Member of the Connecticut House of Representatives from Somers
- In office 1935–1947 Serving with Chester Worthington (1935–1937) Oliver C. Pease (1937–1947)
- Preceded by: Ensign C. Kibbe Louis A. Gowdy
- Succeeded by: Oliver C. Pease Gertrude Wood

Personal details
- Born: Julia Allen August 26, 1889 Hartford, Connecticut, U.S.
- Died: April 13, 1959 (aged 69) Washington, D.C., U.S.
- Party: Republican
- Spouse: Ralph D. Keeney
- Children: 6
- Relatives: Edward N. Allen (brother)

= Julia Keeney =

American politician (1889–1959)

Julia Allen Keeney (August 26, 1889 – April 13, 1959) was an American politician who served in the Connecticut House of Representatives from 1935 to 1947, representing the town of Somers as a Republican.

==Personal life==
Keeney was born on August 26, 1889, in Hartford, Connecticut.
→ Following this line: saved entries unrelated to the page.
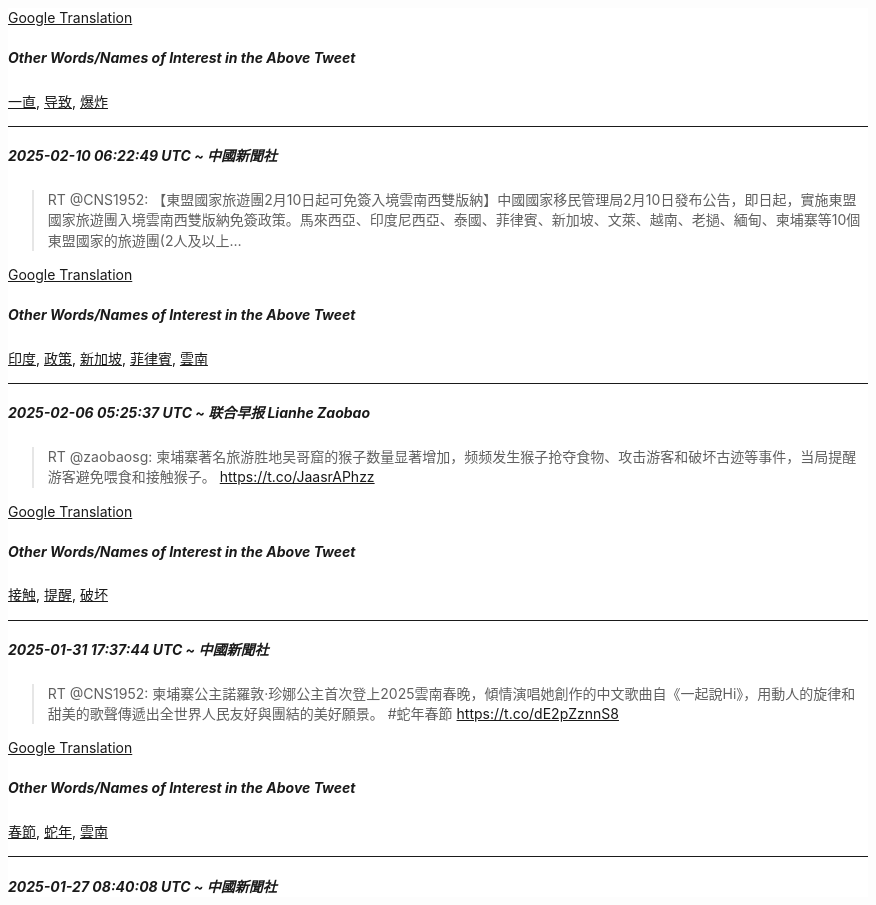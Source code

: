[Google Translation](https://translate.google.com/?hi=en&tab=TT&sl=zh-CN&tl=en&op=translate&text=RT+%40zaobaosg%3A+%E4%B8%80%E6%9E%9A%E7%81%AB%E7%AE%AD%E6%8E%A8%E8%BF%9B%E5%BC%8F%E6%89%8B%E6%A6%B4%E5%BC%B9%E5%9C%A8%E6%9F%AC%E5%9F%94%E5%AF%A8%E4%B8%A4%E5%90%8D%E5%B9%BC%E5%84%BF%E7%9A%84%E5%AE%B6%E9%99%84%E8%BF%91%E7%88%86%E7%82%B8%EF%BC%8C%E5%AF%BC%E8%87%B4%E4%B8%A4%E5%90%8D%E5%B9%BC%E5%84%BF%E6%AD%BB%E4%BA%A1%E3%80%82%E6%8D%AE%E4%BF%A1%EF%BC%8C%E8%BF%99%E6%9E%9A%E6%89%8B%E6%A6%B4%E5%BC%B9%E8%87%AA%E6%9F%AC%E5%9F%94%E5%AF%A8%E5%86%85%E6%88%98%E4%BB%A5%E6%9D%A5%E5%B0%B1%E4%B8%80%E7%9B%B4%E5%9F%8B%E8%97%8F%E5%9C%A8%E4%BB%96%E4%BB%AC%E5%AE%B6%E9%99%84%E8%BF%91%E3%80%82+https%3A%2F%2Ft.co%2FM4uu4hjnnE)
##### Other Words/Names of Interest in the Above Tweet
[一直](一直.md), [导致](导致.md), [爆炸](爆炸.md)
___
##### 2025-02-10 06:22:49 UTC ~ 中國新聞社
> RT @CNS1952: 【東盟國家旅遊團2月10日起可免簽入境雲南西雙版納】中國國家移民管理局2月10日發布公告，即日起，實施東盟國家旅遊團入境雲南西雙版納免簽政策。馬來西亞、印度尼西亞、泰國、菲律賓、新加坡、文萊、越南、老撾、緬甸、柬埔寨等10個東盟國家的旅遊團(2人及以上…

[Google Translation](https://translate.google.com/?hi=en&tab=TT&sl=zh-CN&tl=en&op=translate&text=RT+%40CNS1952%3A+%E3%80%90%E6%9D%B1%E7%9B%9F%E5%9C%8B%E5%AE%B6%E6%97%85%E9%81%8A%E5%9C%982%E6%9C%8810%E6%97%A5%E8%B5%B7%E5%8F%AF%E5%85%8D%E7%B0%BD%E5%85%A5%E5%A2%83%E9%9B%B2%E5%8D%97%E8%A5%BF%E9%9B%99%E7%89%88%E7%B4%8D%E3%80%91%E4%B8%AD%E5%9C%8B%E5%9C%8B%E5%AE%B6%E7%A7%BB%E6%B0%91%E7%AE%A1%E7%90%86%E5%B1%802%E6%9C%8810%E6%97%A5%E7%99%BC%E5%B8%83%E5%85%AC%E5%91%8A%EF%BC%8C%E5%8D%B3%E6%97%A5%E8%B5%B7%EF%BC%8C%E5%AF%A6%E6%96%BD%E6%9D%B1%E7%9B%9F%E5%9C%8B%E5%AE%B6%E6%97%85%E9%81%8A%E5%9C%98%E5%85%A5%E5%A2%83%E9%9B%B2%E5%8D%97%E8%A5%BF%E9%9B%99%E7%89%88%E7%B4%8D%E5%85%8D%E7%B0%BD%E6%94%BF%E7%AD%96%E3%80%82%E9%A6%AC%E4%BE%86%E8%A5%BF%E4%BA%9E%E3%80%81%E5%8D%B0%E5%BA%A6%E5%B0%BC%E8%A5%BF%E4%BA%9E%E3%80%81%E6%B3%B0%E5%9C%8B%E3%80%81%E8%8F%B2%E5%BE%8B%E8%B3%93%E3%80%81%E6%96%B0%E5%8A%A0%E5%9D%A1%E3%80%81%E6%96%87%E8%90%8A%E3%80%81%E8%B6%8A%E5%8D%97%E3%80%81%E8%80%81%E6%92%BE%E3%80%81%E7%B7%AC%E7%94%B8%E3%80%81%E6%9F%AC%E5%9F%94%E5%AF%A8%E7%AD%8910%E5%80%8B%E6%9D%B1%E7%9B%9F%E5%9C%8B%E5%AE%B6%E7%9A%84%E6%97%85%E9%81%8A%E5%9C%98%282%E4%BA%BA%E5%8F%8A%E4%BB%A5%E4%B8%8A%E2%80%A6)
##### Other Words/Names of Interest in the Above Tweet
[印度](印度.md), [政策](政策.md), [新加坡](新加坡.md), [菲律賓](菲律賓.md), [雲南](雲南.md)
___
##### 2025-02-06 05:25:37 UTC ~ 联合早报 Lianhe Zaobao
> RT @zaobaosg: 柬埔寨著名旅游胜地吴哥窟的猴子数量显著增加，频频发生猴子抢夺食物、攻击游客和破坏古迹等事件，当局提醒游客避免喂食和接触猴子。 https://t.co/JaasrAPhzz

[Google Translation](https://translate.google.com/?hi=en&tab=TT&sl=zh-CN&tl=en&op=translate&text=RT+%40zaobaosg%3A+%E6%9F%AC%E5%9F%94%E5%AF%A8%E8%91%97%E5%90%8D%E6%97%85%E6%B8%B8%E8%83%9C%E5%9C%B0%E5%90%B4%E5%93%A5%E7%AA%9F%E7%9A%84%E7%8C%B4%E5%AD%90%E6%95%B0%E9%87%8F%E6%98%BE%E8%91%97%E5%A2%9E%E5%8A%A0%EF%BC%8C%E9%A2%91%E9%A2%91%E5%8F%91%E7%94%9F%E7%8C%B4%E5%AD%90%E6%8A%A2%E5%A4%BA%E9%A3%9F%E7%89%A9%E3%80%81%E6%94%BB%E5%87%BB%E6%B8%B8%E5%AE%A2%E5%92%8C%E7%A0%B4%E5%9D%8F%E5%8F%A4%E8%BF%B9%E7%AD%89%E4%BA%8B%E4%BB%B6%EF%BC%8C%E5%BD%93%E5%B1%80%E6%8F%90%E9%86%92%E6%B8%B8%E5%AE%A2%E9%81%BF%E5%85%8D%E5%96%82%E9%A3%9F%E5%92%8C%E6%8E%A5%E8%A7%A6%E7%8C%B4%E5%AD%90%E3%80%82+https%3A%2F%2Ft.co%2FJaasrAPhzz)
##### Other Words/Names of Interest in the Above Tweet
[接触](接触.md), [提醒](提醒.md), [破坏](破坏.md)
___
##### 2025-01-31 17:37:44 UTC ~ 中國新聞社
> RT @CNS1952: 柬埔寨公主諾羅敦·珍娜公主首次登上2025雲南春晚，傾情演唱她創作的中文歌曲自《一起說Hi》，用動人的旋律和甜美的歌聲傳遞出全世界人民友好與團結的美好願景。 #蛇年春節 https://t.co/dE2pZznnS8

[Google Translation](https://translate.google.com/?hi=en&tab=TT&sl=zh-CN&tl=en&op=translate&text=RT+%40CNS1952%3A+%E6%9F%AC%E5%9F%94%E5%AF%A8%E5%85%AC%E4%B8%BB%E8%AB%BE%E7%BE%85%E6%95%A6%C2%B7%E7%8F%8D%E5%A8%9C%E5%85%AC%E4%B8%BB%E9%A6%96%E6%AC%A1%E7%99%BB%E4%B8%8A2025%E9%9B%B2%E5%8D%97%E6%98%A5%E6%99%9A%EF%BC%8C%E5%82%BE%E6%83%85%E6%BC%94%E5%94%B1%E5%A5%B9%E5%89%B5%E4%BD%9C%E7%9A%84%E4%B8%AD%E6%96%87%E6%AD%8C%E6%9B%B2%E8%87%AA%E3%80%8A%E4%B8%80%E8%B5%B7%E8%AA%AAHi%E3%80%8B%EF%BC%8C%E7%94%A8%E5%8B%95%E4%BA%BA%E7%9A%84%E6%97%8B%E5%BE%8B%E5%92%8C%E7%94%9C%E7%BE%8E%E7%9A%84%E6%AD%8C%E8%81%B2%E5%82%B3%E9%81%9E%E5%87%BA%E5%85%A8%E4%B8%96%E7%95%8C%E4%BA%BA%E6%B0%91%E5%8F%8B%E5%A5%BD%E8%88%87%E5%9C%98%E7%B5%90%E7%9A%84%E7%BE%8E%E5%A5%BD%E9%A1%98%E6%99%AF%E3%80%82+%23%E8%9B%87%E5%B9%B4%E6%98%A5%E7%AF%80+https%3A%2F%2Ft.co%2FdE2pZznnS8)
##### Other Words/Names of Interest in the Above Tweet
[春節](春節.md), [蛇年](蛇年.md), [雲南](雲南.md)
___
##### 2025-01-27 08:40:08 UTC ~ 中國新聞社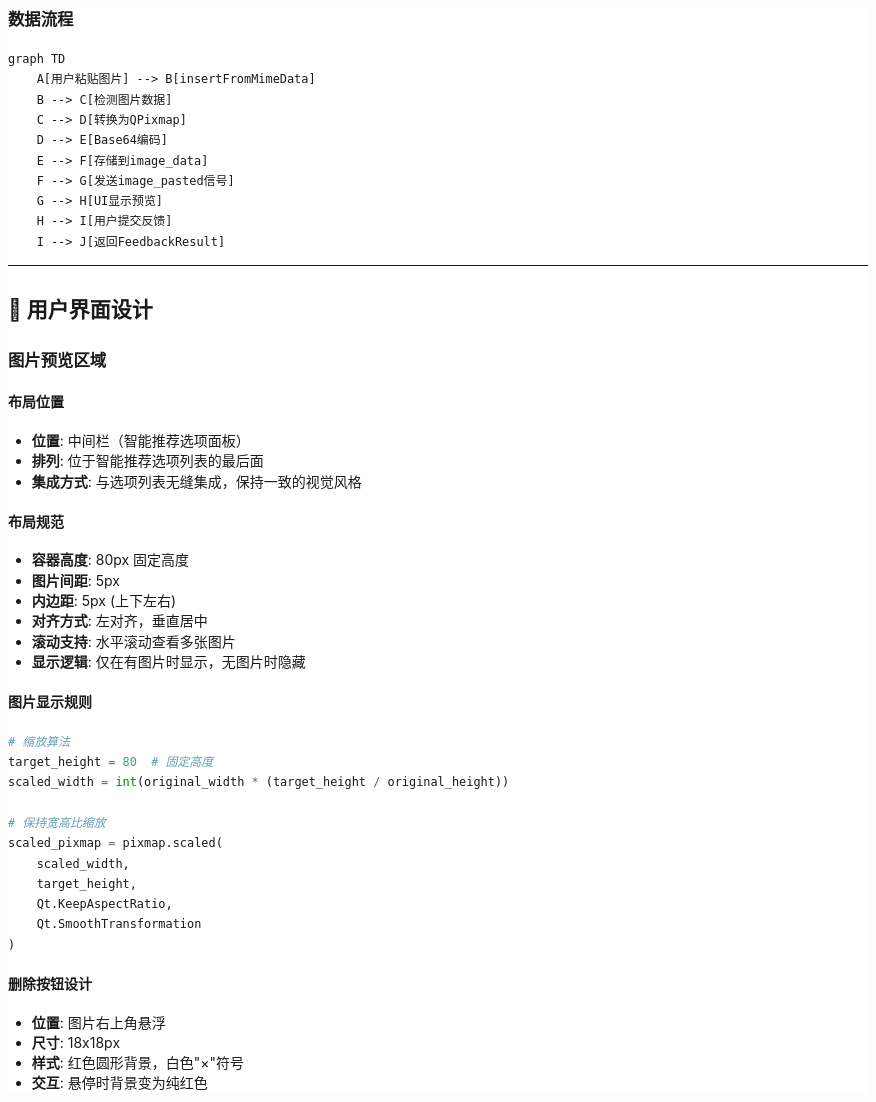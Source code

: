 ### 数据流程

```mermaid
graph TD
    A[用户粘贴图片] --> B[insertFromMimeData]
    B --> C[检测图片数据]
    C --> D[转换为QPixmap]
    D --> E[Base64编码]
    E --> F[存储到image_data]
    F --> G[发送image_pasted信号]
    G --> H[UI显示预览]
    H --> I[用户提交反馈]
    I --> J[返回FeedbackResult]
```

---

## 🎨 用户界面设计

### 图片预览区域

#### 布局位置
- **位置**: 中间栏（智能推荐选项面板）
- **排列**: 位于智能推荐选项列表的最后面
- **集成方式**: 与选项列表无缝集成，保持一致的视觉风格

#### 布局规范
- **容器高度**: 80px 固定高度
- **图片间距**: 5px
- **内边距**: 5px (上下左右)
- **对齐方式**: 左对齐，垂直居中
- **滚动支持**: 水平滚动查看多张图片
- **显示逻辑**: 仅在有图片时显示，无图片时隐藏

#### 图片显示规则
```python
# 缩放算法
target_height = 80  # 固定高度
scaled_width = int(original_width * (target_height / original_height))

# 保持宽高比缩放
scaled_pixmap = pixmap.scaled(
    scaled_width,
    target_height,
    Qt.KeepAspectRatio,
    Qt.SmoothTransformation
)
```

#### 删除按钮设计
- **位置**: 图片右上角悬浮
- **尺寸**: 18x18px
- **样式**: 红色圆形背景，白色"×"符号
- **交互**: 悬停时背景变为纯红色
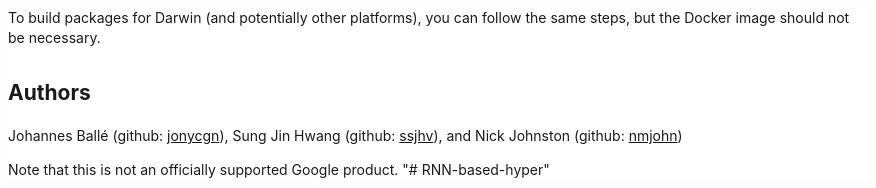 To build packages for Darwin (and potentially other platforms), you can follow
the same steps, but the Docker image should not be necessary.

## Authors

Johannes Ballé (github: [jonycgn](https://github.com/jonycgn)), Sung Jin Hwang
(github: [ssjhv](https://github.com/ssjhv)), and Nick Johnston (github:
[nmjohn](https://github.com/nmjohn))

Note that this is not an officially supported Google product.
"# RNN-based-hyper" 

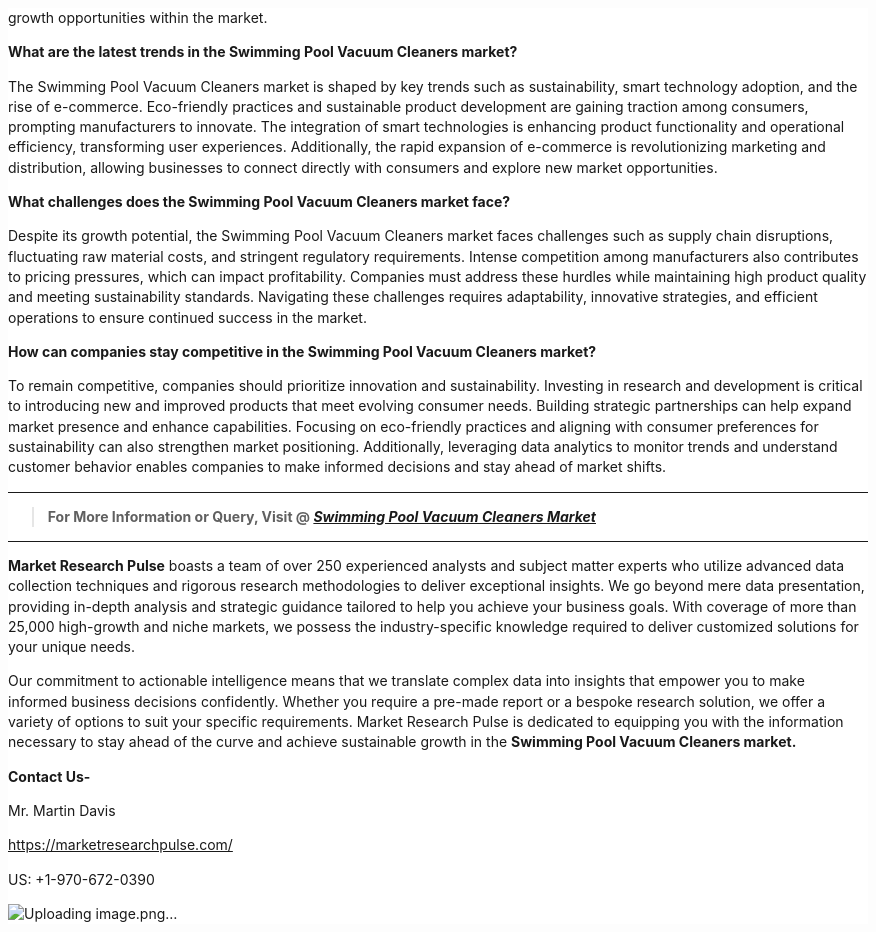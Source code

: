 growth opportunities within the market.</p><p><strong>What are the latest trends in the Swimming Pool Vacuum Cleaners market?</strong></p><p>The Swimming Pool Vacuum Cleaners market is shaped by key trends such as sustainability, smart technology adoption, and the rise of e-commerce. Eco-friendly practices and sustainable product development are gaining traction among consumers, prompting manufacturers to innovate. The integration of smart technologies is enhancing product functionality and operational efficiency, transforming user experiences. Additionally, the rapid expansion of e-commerce is revolutionizing marketing and distribution, allowing businesses to connect directly with consumers and explore new market opportunities.</p><p><strong>What challenges does the Swimming Pool Vacuum Cleaners market face?</strong></p><p>Despite its growth potential, the Swimming Pool Vacuum Cleaners market faces challenges such as supply chain disruptions, fluctuating raw material costs, and stringent regulatory requirements. Intense competition among manufacturers also contributes to pricing pressures, which can impact profitability. Companies must address these hurdles while maintaining high product quality and meeting sustainability standards. Navigating these challenges requires adaptability, innovative strategies, and efficient operations to ensure continued success in the market.</p><p><strong>How can companies stay competitive in the Swimming Pool Vacuum Cleaners market?</strong></p><p>To remain competitive, companies should prioritize innovation and sustainability. Investing in research and development is critical to introducing new and improved products that meet evolving consumer needs. Building strategic partnerships can help expand market presence and enhance capabilities. Focusing on eco-friendly practices and aligning with consumer preferences for sustainability can also strengthen market positioning. Additionally, leveraging data analytics to monitor trends and understand customer behavior enables companies to make informed decisions and stay ahead of market shifts.</p><hr /><blockquote><p><strong>For More Information or Query, Visit @&nbsp;<em><a href="https://marketresearchpulse.com/report/35289/swimming-pool-vacuum-cleaners-market?utm_source=Linkedin&utm_medium=021">Swimming Pool Vacuum Cleaners Market</a></em></strong></p></blockquote><hr /><p><strong>Market Research Pulse</strong> boasts a team of over 250 experienced analysts and subject matter experts who utilize advanced data collection techniques and rigorous research methodologies to deliver exceptional insights. We go beyond mere data presentation, providing in-depth analysis and strategic guidance tailored to help you achieve your business goals. With coverage of more than 25,000 high-growth and niche markets, we possess the industry-specific knowledge required to deliver customized solutions for your unique needs.</p><p>Our commitment to actionable intelligence means that we translate complex data into insights that empower you to make informed business decisions confidently. Whether you require a pre-made report or a bespoke research solution, we offer a variety of options to suit your specific requirements. Market Research Pulse is dedicated to equipping you with the information necessary to stay ahead of the curve and achieve sustainable growth in the <strong>Swimming Pool Vacuum Cleaners market.</strong></p><p><strong>Contact Us-</strong></p><p>Mr. Martin Davis</p><p>https://marketresearchpulse.com/</p><p>US: +1-970-672-0390</p>
![Uploading image.png…]()
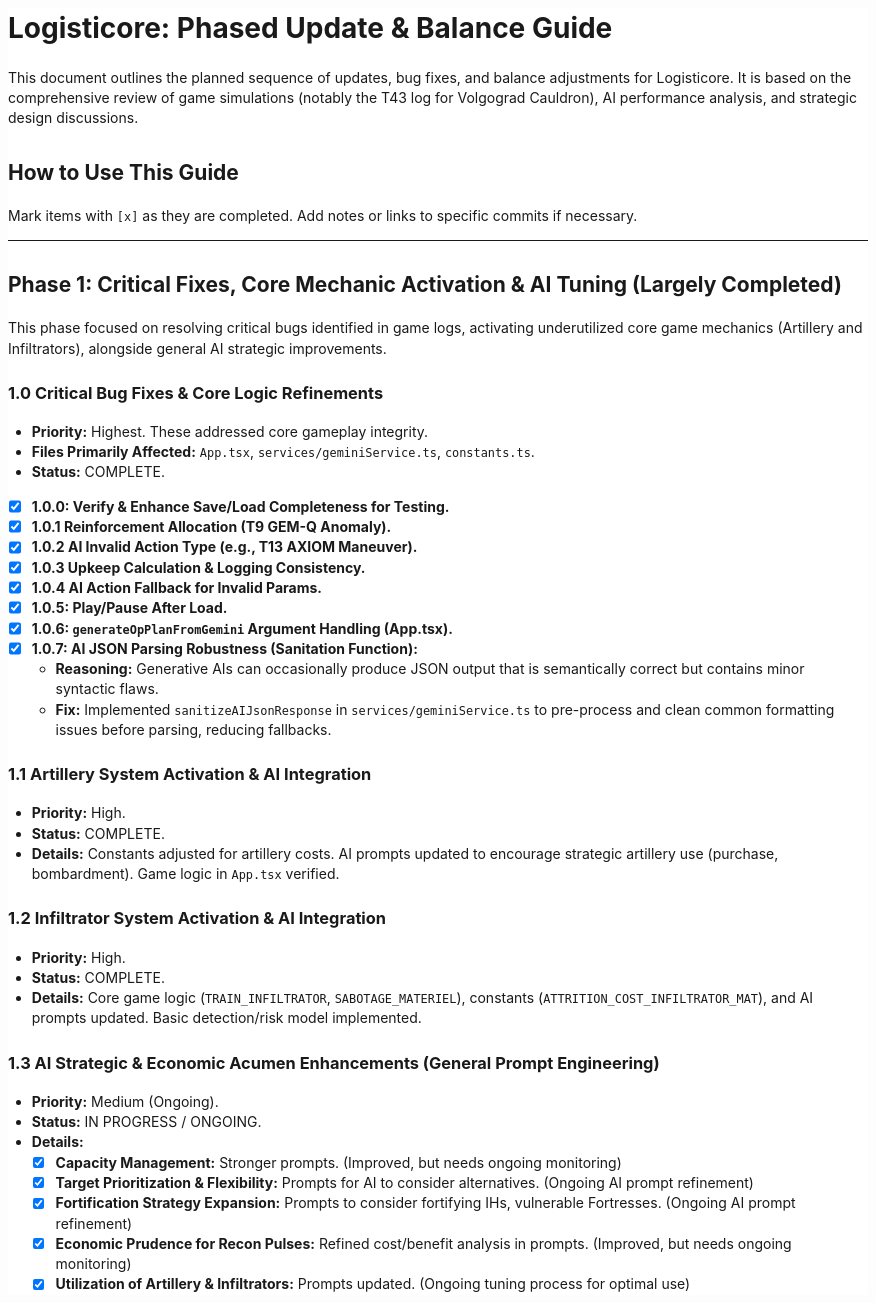 # Logisticore: Phased Update & Balance Guide

This document outlines the planned sequence of updates, bug fixes, and balance adjustments for Logisticore. It is based on the comprehensive review of game simulations (notably the T43 log for Volgograd Cauldron), AI performance analysis, and strategic design discussions.

## How to Use This Guide
Mark items with `[x]` as they are completed. Add notes or links to specific commits if necessary.

---

## Phase 1: Critical Fixes, Core Mechanic Activation & AI Tuning (Largely Completed)

This phase focused on resolving critical bugs identified in game logs, activating underutilized core game mechanics (Artillery and Infiltrators), alongside general AI strategic improvements.

### 1.0 Critical Bug Fixes & Core Logic Refinements
*   **Priority:** Highest. These addressed core gameplay integrity.
*   **Files Primarily Affected:** `App.tsx`, `services/geminiService.ts`, `constants.ts`.
*   **Status:** COMPLETE.

*   [x] **1.0.0: Verify & Enhance Save/Load Completeness for Testing.**
*   [x] **1.0.1 Reinforcement Allocation (T9 GEM-Q Anomaly).**
*   [x] **1.0.2 AI Invalid Action Type (e.g., T13 AXIOM Maneuver).**
*   [x] **1.0.3 Upkeep Calculation & Logging Consistency.**
*   [x] **1.0.4 AI Action Fallback for Invalid Params.**
*   [x] **1.0.5: Play/Pause After Load.**
*   [x] **1.0.6: `generateOpPlanFromGemini` Argument Handling (App.tsx).**
*   [x] **1.0.7: AI JSON Parsing Robustness (Sanitation Function):**
    *   **Reasoning:** Generative AIs can occasionally produce JSON output that is semantically correct but contains minor syntactic flaws.
    *   **Fix:** Implemented `sanitizeAIJsonResponse` in `services/geminiService.ts` to pre-process and clean common formatting issues before parsing, reducing fallbacks.

### 1.1 Artillery System Activation & AI Integration
*   **Priority:** High.
*   **Status:** COMPLETE.
*   **Details:** Constants adjusted for artillery costs. AI prompts updated to encourage strategic artillery use (purchase, bombardment). Game logic in `App.tsx` verified.

### 1.2 Infiltrator System Activation & AI Integration
*   **Priority:** High.
*   **Status:** COMPLETE.
*   **Details:** Core game logic (`TRAIN_INFILTRATOR`, `SABOTAGE_MATERIEL`), constants (`ATTRITION_COST_INFILTRATOR_MAT`), and AI prompts updated. Basic detection/risk model implemented.

### 1.3 AI Strategic & Economic Acumen Enhancements (General Prompt Engineering)
*   **Priority:** Medium (Ongoing).
*   **Status:** IN PROGRESS / ONGOING.
*   **Details:**
    *   [x] **Capacity Management:** Stronger prompts. (Improved, but needs ongoing monitoring)
    *   [x] **Target Prioritization & Flexibility:** Prompts for AI to consider alternatives. (Ongoing AI prompt refinement)
    *   [x] **Fortification Strategy Expansion:** Prompts to consider fortifying IHs, vulnerable Fortresses. (Ongoing AI prompt refinement)
    *   [x] **Economic Prudence for Recon Pulses:** Refined cost/benefit analysis in prompts. (Improved, but needs ongoing monitoring)
    *   [x] **Utilization of Artillery & Infiltrators:** Prompts updated. (Ongoing tuning process for optimal use)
Her younger brother, Edward N. Allen, served as lieutenant governor of Connecticut from 1951 to 1955. She was married to Ralph D. Keeney, with whom she had six children, including Thomas E. Keeney, who would later serve as a state representative.

==Political career==
Keeney was first elected to the Connecticut House of Representatives in 1934, and she served six terms representing the town of Somers as a Republican. She served her first term alongside Chester Worthington and the latter five alongside Oliver C. Pease. Keeney was a member of the board of education in Somers. In 1958, she headed U.S. Representative Horace Seely-Brown's reelection campaign.

==Death==
Keeney died on April 13, 1959, at Washington Hospital Center in Washington, D.C. She was 69.